On Fri, Oct 19, 2012 at 9:04 AM, Sadananda Hegde <sa...@gmail.com>wrote:

> Hey Roshan,
>
> What version would be certified? Any idea on timing of the 'spooldir'
> availability? Is there any work around or alternate solution that can be
> used with Flume NG 1.2.0  ? We may have to initially build our solution in
> Flume NG 1.2.0 and   then upgrade to use spooldir later.
>
> Thanks,
> Sadu
>
>
> On Thu, Oct 18, 2012 at 1:13 PM, Roshan Naik <ro...@hortonworks.com>wrote:
>
>> Sadu,
>>     That combination wont be a tested/certified even if it happens to
>> work.
>> -roshan
>>
>>
>> On Wed, Oct 17, 2012 at 4:51 PM, Sadananda Hegde <sa...@gmail.com>wrote:
>>
>>> That's awesome! Patrick,. Thank you so much. That would tremendously
>>> help us.
>>>
>>> We are currently using Flume NG 1.2.0.  Will we be able to use spooldir
>>> on that version? or do we have to upgrade to latest version?
>>>
>>> Thanks,
>>> Sadu
>>>
>>>
>


-- 
Apache MRUnit - Unit testing MapReduce - http://incubator.apache.org/mrunit/

Re: picking up new files in Flume NG

Posted by Sadananda Hegde <sa...@gmail.com>.
Hey Roshan,

What version would be certified? Any idea on timing of the 'spooldir'
availability? Is there any work around or alternate solution that can be
used with Flume NG 1.2.0  ? We may have to initially build our solution in
Flume NG 1.2.0 and   then upgrade to use spooldir later.

Thanks,
Sadu

On Thu, Oct 18, 2012 at 1:13 PM, Roshan Naik <ro...@hortonworks.com> wrote:

> Sadu,
>     That combination wont be a tested/certified even if it happens to work.
> -roshan
>
>
> On Wed, Oct 17, 2012 at 4:51 PM, Sadananda Hegde <sa...@gmail.com>wrote:
>
>> That's awesome! Patrick,. Thank you so much. That would tremendously help
>> us.
>>
>> We are currently using Flume NG 1.2.0.  Will we be able to use spooldir
>> on that version? or do we have to upgrade to latest version?
>>
>> Thanks,
>> Sadu
>>
>>

Re: picking up new files in Flume NG

Posted by Roshan Naik <ro...@hortonworks.com>.
Sadu,
    That combination wont be a tested/certified even if it happens to work.
-roshan

On Wed, Oct 17, 2012 at 4:51 PM, Sadananda Hegde <sa...@gmail.com>wrote:

> That's awesome!

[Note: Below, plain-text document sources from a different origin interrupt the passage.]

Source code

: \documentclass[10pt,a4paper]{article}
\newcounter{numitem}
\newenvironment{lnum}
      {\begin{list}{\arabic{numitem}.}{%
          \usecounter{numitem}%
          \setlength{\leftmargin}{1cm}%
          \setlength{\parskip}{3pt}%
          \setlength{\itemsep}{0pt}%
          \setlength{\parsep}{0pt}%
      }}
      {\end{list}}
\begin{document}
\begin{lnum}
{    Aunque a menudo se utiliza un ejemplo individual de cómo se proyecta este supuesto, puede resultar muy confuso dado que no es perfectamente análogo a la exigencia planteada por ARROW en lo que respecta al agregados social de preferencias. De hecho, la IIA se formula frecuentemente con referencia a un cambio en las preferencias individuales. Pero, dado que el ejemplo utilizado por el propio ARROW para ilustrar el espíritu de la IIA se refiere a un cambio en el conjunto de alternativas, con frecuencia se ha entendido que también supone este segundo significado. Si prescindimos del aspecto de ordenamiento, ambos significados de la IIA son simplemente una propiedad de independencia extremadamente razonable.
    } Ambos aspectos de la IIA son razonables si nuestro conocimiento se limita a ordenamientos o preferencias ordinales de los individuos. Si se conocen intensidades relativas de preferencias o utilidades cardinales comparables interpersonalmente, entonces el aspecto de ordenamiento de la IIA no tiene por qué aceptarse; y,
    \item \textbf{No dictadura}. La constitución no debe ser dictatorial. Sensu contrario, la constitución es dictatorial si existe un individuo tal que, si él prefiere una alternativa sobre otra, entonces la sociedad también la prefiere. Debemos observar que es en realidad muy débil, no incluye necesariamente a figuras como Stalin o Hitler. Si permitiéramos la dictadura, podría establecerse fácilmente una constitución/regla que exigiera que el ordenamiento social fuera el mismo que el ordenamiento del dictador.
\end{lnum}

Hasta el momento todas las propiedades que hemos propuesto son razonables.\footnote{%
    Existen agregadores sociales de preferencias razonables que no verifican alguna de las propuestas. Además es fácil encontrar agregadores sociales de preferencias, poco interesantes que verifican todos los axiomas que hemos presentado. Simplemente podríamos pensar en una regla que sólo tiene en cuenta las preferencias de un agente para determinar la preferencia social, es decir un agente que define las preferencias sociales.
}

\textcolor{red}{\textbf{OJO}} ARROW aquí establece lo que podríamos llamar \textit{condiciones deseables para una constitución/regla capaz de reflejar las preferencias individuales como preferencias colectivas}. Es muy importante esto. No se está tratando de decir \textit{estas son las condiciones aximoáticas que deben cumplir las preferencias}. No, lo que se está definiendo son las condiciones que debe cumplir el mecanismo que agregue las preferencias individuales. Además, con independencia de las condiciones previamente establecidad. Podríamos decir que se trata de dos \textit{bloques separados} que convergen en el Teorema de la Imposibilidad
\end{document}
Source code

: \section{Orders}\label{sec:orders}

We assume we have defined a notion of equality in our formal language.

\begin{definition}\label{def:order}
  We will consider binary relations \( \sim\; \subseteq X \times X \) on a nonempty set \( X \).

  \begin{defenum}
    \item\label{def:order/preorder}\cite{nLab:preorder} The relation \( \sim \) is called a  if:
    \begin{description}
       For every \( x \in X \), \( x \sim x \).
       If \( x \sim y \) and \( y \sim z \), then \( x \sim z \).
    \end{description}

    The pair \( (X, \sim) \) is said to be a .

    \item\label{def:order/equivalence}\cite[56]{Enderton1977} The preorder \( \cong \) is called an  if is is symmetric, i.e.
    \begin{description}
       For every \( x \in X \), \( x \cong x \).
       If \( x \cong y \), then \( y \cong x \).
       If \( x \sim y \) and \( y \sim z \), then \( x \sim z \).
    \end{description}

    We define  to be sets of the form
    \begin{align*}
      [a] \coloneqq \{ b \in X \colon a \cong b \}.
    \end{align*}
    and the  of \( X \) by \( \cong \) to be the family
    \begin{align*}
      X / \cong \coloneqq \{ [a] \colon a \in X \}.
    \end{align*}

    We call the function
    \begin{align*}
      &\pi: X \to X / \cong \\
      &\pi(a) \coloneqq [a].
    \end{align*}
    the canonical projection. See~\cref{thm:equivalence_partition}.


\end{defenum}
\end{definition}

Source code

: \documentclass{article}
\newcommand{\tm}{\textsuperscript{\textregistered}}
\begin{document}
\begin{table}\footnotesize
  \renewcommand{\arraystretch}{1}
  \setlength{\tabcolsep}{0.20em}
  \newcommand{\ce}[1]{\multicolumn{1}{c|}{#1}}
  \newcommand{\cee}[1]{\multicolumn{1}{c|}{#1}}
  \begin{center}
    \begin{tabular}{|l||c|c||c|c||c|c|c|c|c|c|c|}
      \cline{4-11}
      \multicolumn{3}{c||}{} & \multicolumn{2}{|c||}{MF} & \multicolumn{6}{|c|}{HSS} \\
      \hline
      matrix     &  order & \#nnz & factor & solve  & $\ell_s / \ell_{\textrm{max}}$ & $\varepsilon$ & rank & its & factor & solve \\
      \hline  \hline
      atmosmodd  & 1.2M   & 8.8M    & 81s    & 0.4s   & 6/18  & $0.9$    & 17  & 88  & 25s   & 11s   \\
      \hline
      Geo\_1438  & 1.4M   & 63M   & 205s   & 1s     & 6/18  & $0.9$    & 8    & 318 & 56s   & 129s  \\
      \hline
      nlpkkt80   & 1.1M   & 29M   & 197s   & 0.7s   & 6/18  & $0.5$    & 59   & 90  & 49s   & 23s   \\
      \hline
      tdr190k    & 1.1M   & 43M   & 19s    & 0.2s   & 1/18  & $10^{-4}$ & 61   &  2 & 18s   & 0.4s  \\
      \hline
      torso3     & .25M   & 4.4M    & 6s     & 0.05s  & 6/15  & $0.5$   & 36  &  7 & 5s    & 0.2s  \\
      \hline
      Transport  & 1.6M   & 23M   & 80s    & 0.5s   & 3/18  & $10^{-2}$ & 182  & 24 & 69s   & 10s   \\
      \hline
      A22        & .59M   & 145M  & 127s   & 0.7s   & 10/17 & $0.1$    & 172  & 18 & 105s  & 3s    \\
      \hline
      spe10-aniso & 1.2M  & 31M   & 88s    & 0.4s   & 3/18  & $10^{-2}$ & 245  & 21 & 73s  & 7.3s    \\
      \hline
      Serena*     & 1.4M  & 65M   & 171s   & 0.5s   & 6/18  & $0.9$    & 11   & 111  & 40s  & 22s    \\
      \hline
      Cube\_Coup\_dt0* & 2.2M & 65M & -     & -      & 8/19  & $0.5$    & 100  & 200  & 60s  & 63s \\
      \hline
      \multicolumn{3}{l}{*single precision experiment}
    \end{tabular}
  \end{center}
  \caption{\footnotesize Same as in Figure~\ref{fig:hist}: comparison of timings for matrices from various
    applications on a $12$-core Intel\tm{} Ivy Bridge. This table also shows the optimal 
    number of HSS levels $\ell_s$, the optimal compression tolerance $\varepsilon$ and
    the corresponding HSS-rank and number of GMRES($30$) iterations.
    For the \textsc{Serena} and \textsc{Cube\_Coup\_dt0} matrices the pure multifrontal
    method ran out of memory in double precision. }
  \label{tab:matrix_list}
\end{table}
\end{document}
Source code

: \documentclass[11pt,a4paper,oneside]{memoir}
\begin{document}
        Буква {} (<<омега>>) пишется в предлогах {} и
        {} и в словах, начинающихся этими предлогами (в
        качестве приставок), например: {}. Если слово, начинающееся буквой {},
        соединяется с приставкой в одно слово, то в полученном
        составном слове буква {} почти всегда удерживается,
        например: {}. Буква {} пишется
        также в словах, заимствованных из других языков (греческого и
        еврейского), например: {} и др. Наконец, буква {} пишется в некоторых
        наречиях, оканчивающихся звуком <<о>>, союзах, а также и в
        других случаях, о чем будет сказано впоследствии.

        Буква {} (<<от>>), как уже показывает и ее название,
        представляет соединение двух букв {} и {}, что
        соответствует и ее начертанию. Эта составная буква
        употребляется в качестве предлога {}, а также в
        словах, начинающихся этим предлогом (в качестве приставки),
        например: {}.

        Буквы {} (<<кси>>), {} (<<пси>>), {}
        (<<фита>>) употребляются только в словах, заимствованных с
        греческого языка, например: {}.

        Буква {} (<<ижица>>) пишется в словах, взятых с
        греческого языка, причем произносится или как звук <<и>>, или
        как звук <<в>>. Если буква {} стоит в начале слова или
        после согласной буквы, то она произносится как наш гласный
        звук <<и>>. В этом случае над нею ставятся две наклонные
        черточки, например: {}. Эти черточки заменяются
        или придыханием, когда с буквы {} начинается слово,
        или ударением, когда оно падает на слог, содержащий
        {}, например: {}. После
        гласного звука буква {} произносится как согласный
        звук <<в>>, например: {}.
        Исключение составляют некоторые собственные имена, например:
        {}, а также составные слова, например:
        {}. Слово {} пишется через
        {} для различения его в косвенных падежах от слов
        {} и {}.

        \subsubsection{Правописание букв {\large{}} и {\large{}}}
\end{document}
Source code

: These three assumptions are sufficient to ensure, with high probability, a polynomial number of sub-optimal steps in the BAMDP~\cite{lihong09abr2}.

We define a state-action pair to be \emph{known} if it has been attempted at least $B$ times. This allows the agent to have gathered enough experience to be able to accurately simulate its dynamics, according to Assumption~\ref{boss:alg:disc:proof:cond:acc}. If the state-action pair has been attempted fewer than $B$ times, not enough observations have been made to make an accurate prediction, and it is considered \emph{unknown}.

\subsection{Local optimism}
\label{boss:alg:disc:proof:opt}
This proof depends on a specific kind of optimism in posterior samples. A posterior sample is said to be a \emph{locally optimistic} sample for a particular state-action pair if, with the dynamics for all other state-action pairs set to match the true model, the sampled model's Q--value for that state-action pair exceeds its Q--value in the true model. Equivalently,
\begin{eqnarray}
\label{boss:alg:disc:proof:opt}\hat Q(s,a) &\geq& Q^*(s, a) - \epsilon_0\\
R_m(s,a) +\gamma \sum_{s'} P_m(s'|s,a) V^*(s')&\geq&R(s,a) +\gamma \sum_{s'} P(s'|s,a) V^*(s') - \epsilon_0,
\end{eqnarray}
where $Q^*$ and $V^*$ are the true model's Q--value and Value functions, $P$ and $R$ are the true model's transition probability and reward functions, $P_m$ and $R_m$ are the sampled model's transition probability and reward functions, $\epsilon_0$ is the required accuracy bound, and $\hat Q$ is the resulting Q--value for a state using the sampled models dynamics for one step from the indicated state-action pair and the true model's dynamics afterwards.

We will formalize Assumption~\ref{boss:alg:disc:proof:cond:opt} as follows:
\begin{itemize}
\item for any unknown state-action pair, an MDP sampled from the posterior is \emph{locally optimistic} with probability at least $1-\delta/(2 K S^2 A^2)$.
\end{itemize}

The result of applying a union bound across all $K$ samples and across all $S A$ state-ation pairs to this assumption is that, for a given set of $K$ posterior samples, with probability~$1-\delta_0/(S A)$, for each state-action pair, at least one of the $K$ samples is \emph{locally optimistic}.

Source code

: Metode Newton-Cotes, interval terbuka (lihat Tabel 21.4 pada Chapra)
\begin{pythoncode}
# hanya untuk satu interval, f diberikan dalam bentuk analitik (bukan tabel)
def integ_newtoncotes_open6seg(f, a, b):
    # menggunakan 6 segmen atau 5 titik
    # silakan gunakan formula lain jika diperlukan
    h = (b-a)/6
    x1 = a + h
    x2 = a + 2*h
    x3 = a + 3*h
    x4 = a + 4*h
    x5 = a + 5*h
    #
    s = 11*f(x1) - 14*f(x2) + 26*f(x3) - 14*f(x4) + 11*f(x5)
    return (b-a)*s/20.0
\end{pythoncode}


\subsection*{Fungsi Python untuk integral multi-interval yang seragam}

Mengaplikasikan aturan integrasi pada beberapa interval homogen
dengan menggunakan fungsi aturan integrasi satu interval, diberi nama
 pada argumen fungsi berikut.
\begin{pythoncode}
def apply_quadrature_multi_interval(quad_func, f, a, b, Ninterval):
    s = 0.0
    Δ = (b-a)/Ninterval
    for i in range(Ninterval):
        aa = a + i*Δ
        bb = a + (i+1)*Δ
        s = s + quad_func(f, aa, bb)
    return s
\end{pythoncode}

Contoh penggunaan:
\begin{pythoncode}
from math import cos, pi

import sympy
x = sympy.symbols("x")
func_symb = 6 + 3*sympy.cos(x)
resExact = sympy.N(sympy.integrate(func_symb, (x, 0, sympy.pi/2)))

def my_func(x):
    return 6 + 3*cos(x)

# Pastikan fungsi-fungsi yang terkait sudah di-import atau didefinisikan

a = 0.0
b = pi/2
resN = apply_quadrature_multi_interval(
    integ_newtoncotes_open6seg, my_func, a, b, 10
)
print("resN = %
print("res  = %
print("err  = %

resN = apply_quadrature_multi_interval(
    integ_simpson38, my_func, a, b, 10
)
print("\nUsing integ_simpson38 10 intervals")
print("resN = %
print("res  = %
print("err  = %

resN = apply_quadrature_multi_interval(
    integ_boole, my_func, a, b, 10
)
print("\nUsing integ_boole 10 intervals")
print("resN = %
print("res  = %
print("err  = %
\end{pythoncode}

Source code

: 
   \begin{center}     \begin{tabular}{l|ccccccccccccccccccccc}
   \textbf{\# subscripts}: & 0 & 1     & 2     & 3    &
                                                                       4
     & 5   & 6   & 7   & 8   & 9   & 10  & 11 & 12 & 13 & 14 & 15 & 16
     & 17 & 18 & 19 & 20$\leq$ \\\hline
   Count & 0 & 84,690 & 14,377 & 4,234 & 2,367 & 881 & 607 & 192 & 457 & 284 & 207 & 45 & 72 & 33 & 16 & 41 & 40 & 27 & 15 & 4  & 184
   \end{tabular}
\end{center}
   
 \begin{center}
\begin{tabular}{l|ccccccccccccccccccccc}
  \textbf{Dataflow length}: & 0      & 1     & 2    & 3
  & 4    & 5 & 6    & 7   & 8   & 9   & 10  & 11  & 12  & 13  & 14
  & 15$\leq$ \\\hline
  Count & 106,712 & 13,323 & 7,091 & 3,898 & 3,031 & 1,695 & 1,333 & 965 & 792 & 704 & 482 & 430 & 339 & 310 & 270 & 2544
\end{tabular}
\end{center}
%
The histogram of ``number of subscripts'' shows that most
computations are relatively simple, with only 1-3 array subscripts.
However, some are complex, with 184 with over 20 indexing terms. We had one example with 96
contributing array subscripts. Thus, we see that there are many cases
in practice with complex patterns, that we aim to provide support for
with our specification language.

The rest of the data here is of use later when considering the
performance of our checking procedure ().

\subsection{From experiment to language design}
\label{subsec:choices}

Patrick,. Thank you so much. That would tremendously help
> us.
>
> We are currently using Flume NG 1.2.0.  Will we be able to use spooldir on
> that version? or do we have to upgrade to latest version?
>
> Thanks,
> Sadu
>
>

Re: picking up new files in Flume NG

Posted by Sadananda Hegde <sa...@gmail.com>.
That's awesome! Patrick,. Thank you so much. That would tremendously help
us.

We are currently using Flume NG 1.2.0.  Will we be able to use spooldir on
that version? or do we have to upgrade to latest version?

Thanks,
Sadu

On Tue, Oct 16, 2012 at 11:37 PM, Patrick Wendell <pw...@gmail.com>wrote:

> Hey Sadu, your use case is exactly what I'm writing this for. I'm
> hoping this patch will get committed within a few days, we're on a
> last rev of reviews.
>
> - Patrick
>
> On Tue, Oct 16, 2012 at 10:47 AM, Brock Noland <br...@cloudera.com> wrote:
> > Correct, it's only available in that patch, from the RB it looks like
> > it's not too far off from being committed.
> >
> > Brock
> >
> > On Tue, Oct 16, 2012 at 12:00 PM, Sadananda Hegde <sa...@gmail.com>
> wrote:
> >> Yes, It is very similar.
> >>
> >> The spool directory will keep getting new files. We need to scan
> through the
> >> directory, send the data in the existing files to HDFS , cleanup the
> files
> >> (delete / move/ rename, etc) and scan for new files again. The Spooldir
> >> source is not available yet, right?
> >>
> >> Thanks,
> >> Sadu
> >>
> >>
> >> On Tue, Oct 16, 2012 at 10:11 AM, Brock Noland <br...@cloudera.com>
> wrote:
> >>>
> >>> Sounds like https://issues.apache.org/jira/browse/FlUME-1425  ?
> >>>
> >>> Brock
> >>>
> >>> On Mon, Oct 15, 2012 at 11:37 PM, Sadananda Hegde <saduhegde@gmail.com
> >
> >>> wrote:
> >>> > Hello,
> >>> >
> >>> > I have a scenario where in the client application is continuously
> >>> > pushing
> >>> > xml messages. Actually the application is writing these messages to
> >>> > files
> >>> > (new files; same directory). So we will be keep getting new files
> >>> > throughout
> >>> > the day. I am trying to configure Flume agents on these applcation
> >>> > servers
> >>> > (4 of them) to pick up the new data and transfer them to HDFS on a
> >>> > hadoop
> >>> > cluster. How should I configure my source to pick up new files (and
> >>> > exclude
> >>> > the files that have been processed already)? I don't think Exec
> source
> >>> > with
> >>> > tail  -F will work in this scenario because data is not getting
> added to
> >>> > existing files; rather new files get created.
> >>> >
> >>> > Thank you very much for your time and support.
> >>> >
> >>> > Sadu
> >>>
> >>>
> >>>
> >>> --
> >>> Apache MRUnit - Unit testing MapReduce -
> >>> http://incubator.apache.org/mrunit/
> >>
> >>
> >
> >
> >
> > --
> > Apache MRUnit - Unit testing MapReduce -
> http://incubator.apache.org/mrunit/
>

Re: picking up new files in Flume NG

Posted by Patrick Wendell <pw...@gmail.com>.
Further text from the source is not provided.